Your objective:
Lines below that hold the word "care" must be copied in full.

Provided records:
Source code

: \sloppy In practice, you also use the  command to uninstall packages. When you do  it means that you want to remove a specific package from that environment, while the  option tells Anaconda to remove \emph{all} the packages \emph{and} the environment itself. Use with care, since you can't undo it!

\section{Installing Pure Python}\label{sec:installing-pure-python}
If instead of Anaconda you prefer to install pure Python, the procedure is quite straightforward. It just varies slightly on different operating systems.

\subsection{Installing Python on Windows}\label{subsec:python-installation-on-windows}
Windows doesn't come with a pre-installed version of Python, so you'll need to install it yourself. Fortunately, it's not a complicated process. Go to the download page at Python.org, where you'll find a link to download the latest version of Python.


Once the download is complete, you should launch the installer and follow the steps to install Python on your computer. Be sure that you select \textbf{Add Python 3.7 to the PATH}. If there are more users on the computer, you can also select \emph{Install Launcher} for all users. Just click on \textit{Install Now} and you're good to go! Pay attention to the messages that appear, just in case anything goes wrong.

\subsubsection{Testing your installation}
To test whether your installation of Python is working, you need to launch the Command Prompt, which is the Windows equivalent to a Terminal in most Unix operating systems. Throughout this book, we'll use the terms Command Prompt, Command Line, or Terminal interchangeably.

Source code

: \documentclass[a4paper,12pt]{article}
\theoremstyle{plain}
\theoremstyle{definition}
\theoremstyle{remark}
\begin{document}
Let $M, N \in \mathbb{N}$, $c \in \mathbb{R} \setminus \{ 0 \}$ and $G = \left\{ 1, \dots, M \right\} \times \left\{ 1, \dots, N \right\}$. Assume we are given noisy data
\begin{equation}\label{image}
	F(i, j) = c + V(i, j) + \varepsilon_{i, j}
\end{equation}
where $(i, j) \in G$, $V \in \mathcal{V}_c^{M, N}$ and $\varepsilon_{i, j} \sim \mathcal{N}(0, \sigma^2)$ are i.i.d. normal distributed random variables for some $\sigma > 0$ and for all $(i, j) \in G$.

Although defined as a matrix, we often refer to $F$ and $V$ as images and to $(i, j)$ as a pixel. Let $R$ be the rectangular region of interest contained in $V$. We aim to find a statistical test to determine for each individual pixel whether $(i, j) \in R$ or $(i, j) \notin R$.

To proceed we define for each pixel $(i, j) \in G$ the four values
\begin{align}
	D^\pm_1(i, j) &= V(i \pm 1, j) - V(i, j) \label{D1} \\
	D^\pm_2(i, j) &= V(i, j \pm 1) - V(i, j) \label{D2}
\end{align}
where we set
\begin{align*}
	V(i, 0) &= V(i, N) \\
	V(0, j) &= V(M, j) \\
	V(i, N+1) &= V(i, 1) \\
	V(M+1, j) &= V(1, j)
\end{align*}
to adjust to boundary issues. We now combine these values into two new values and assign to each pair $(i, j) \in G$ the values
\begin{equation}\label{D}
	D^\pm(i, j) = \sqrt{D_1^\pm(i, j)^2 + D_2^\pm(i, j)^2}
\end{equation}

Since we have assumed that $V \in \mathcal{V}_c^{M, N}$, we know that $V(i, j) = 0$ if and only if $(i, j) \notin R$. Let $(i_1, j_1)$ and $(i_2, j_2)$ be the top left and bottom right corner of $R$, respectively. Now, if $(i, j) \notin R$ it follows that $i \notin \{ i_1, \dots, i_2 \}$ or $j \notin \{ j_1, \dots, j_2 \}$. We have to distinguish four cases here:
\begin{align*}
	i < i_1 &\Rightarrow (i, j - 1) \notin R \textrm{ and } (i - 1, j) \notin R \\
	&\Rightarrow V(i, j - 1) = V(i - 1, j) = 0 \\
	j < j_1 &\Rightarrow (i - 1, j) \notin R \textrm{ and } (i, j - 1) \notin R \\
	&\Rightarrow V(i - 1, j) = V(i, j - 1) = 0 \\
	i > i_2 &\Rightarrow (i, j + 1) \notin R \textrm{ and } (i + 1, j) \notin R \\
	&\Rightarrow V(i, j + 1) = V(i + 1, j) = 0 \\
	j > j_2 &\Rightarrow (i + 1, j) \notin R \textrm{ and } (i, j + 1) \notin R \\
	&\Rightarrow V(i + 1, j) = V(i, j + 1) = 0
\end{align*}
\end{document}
* * *
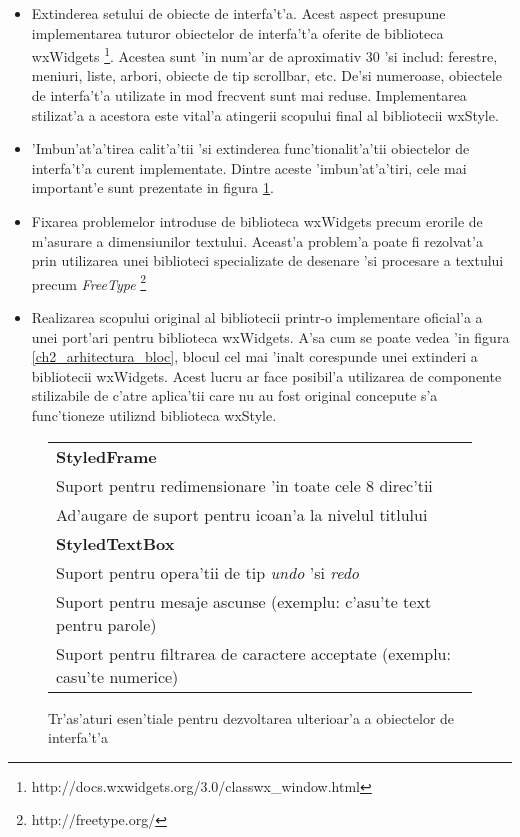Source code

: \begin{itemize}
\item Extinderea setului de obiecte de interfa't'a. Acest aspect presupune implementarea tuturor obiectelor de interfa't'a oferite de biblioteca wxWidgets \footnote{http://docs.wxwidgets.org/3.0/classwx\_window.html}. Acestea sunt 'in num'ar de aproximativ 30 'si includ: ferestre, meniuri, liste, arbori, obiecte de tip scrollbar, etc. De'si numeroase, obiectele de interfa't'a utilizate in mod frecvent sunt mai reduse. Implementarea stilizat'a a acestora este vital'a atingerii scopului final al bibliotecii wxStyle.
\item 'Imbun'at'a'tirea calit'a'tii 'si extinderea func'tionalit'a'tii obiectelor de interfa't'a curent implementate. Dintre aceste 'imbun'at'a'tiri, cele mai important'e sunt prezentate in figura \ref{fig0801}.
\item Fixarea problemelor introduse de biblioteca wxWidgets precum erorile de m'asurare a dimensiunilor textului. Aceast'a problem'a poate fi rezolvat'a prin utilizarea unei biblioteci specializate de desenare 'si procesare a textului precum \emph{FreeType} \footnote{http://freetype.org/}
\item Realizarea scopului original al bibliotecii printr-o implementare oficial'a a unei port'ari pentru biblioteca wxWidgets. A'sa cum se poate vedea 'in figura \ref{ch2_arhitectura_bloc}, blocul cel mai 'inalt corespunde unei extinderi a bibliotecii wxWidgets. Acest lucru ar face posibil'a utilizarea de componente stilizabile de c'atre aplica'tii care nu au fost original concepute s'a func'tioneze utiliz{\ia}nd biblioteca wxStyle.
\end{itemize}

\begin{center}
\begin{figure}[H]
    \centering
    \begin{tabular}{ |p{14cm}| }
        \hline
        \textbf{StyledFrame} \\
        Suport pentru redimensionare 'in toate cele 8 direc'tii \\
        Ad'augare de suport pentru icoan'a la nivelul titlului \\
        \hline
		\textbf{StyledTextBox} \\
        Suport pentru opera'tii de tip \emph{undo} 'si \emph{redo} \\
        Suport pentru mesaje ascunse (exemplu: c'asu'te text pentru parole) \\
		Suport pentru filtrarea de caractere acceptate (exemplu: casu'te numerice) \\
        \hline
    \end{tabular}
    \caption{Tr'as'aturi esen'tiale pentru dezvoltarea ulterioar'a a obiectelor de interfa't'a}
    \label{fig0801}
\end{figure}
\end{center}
...
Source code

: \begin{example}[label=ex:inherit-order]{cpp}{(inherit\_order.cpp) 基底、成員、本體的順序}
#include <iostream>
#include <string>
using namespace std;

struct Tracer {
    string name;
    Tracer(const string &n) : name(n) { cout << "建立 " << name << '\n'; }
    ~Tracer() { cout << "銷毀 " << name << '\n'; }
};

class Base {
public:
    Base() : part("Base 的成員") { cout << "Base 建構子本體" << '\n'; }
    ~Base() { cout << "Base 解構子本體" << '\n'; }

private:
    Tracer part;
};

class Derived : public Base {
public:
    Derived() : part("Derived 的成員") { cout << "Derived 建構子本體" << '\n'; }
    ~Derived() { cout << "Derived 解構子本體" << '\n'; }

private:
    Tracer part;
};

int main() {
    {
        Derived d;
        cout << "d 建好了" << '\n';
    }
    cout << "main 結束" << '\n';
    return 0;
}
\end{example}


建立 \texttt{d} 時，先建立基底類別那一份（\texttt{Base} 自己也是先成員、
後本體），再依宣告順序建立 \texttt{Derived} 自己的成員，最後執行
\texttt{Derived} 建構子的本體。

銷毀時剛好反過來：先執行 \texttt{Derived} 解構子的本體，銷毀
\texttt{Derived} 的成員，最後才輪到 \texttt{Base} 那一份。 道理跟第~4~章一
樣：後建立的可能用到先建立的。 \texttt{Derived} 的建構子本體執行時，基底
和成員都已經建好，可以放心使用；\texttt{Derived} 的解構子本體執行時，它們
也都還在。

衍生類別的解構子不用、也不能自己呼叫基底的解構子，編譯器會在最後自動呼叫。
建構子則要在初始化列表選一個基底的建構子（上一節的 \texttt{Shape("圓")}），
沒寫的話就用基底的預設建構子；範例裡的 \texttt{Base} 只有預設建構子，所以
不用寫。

Task answer:
: \sloppy In practice, you also use the  command to uninstall packages. When you do  it means that you want to remove a specific package from that environment, while the  option tells Anaconda to remove \emph{all} the packages \emph{and} the environment itself. Use with care, since you can't undo it!
\item Realizarea scopului original al bibliotecii printr-o implementare oficial'a a unei port'ari pentru biblioteca wxWidgets. A'sa cum se poate vedea 'in figura \ref{ch2_arhitectura_bloc}, blocul cel mai 'inalt corespunde unei extinderi a bibliotecii wxWidgets. Acest lucru ar face posibil'a utilizarea de componente stilizabile de c'atre aplica'tii care nu au fost original concepute s'a func'tioneze utiliz{\ia}nd biblioteca wxStyle.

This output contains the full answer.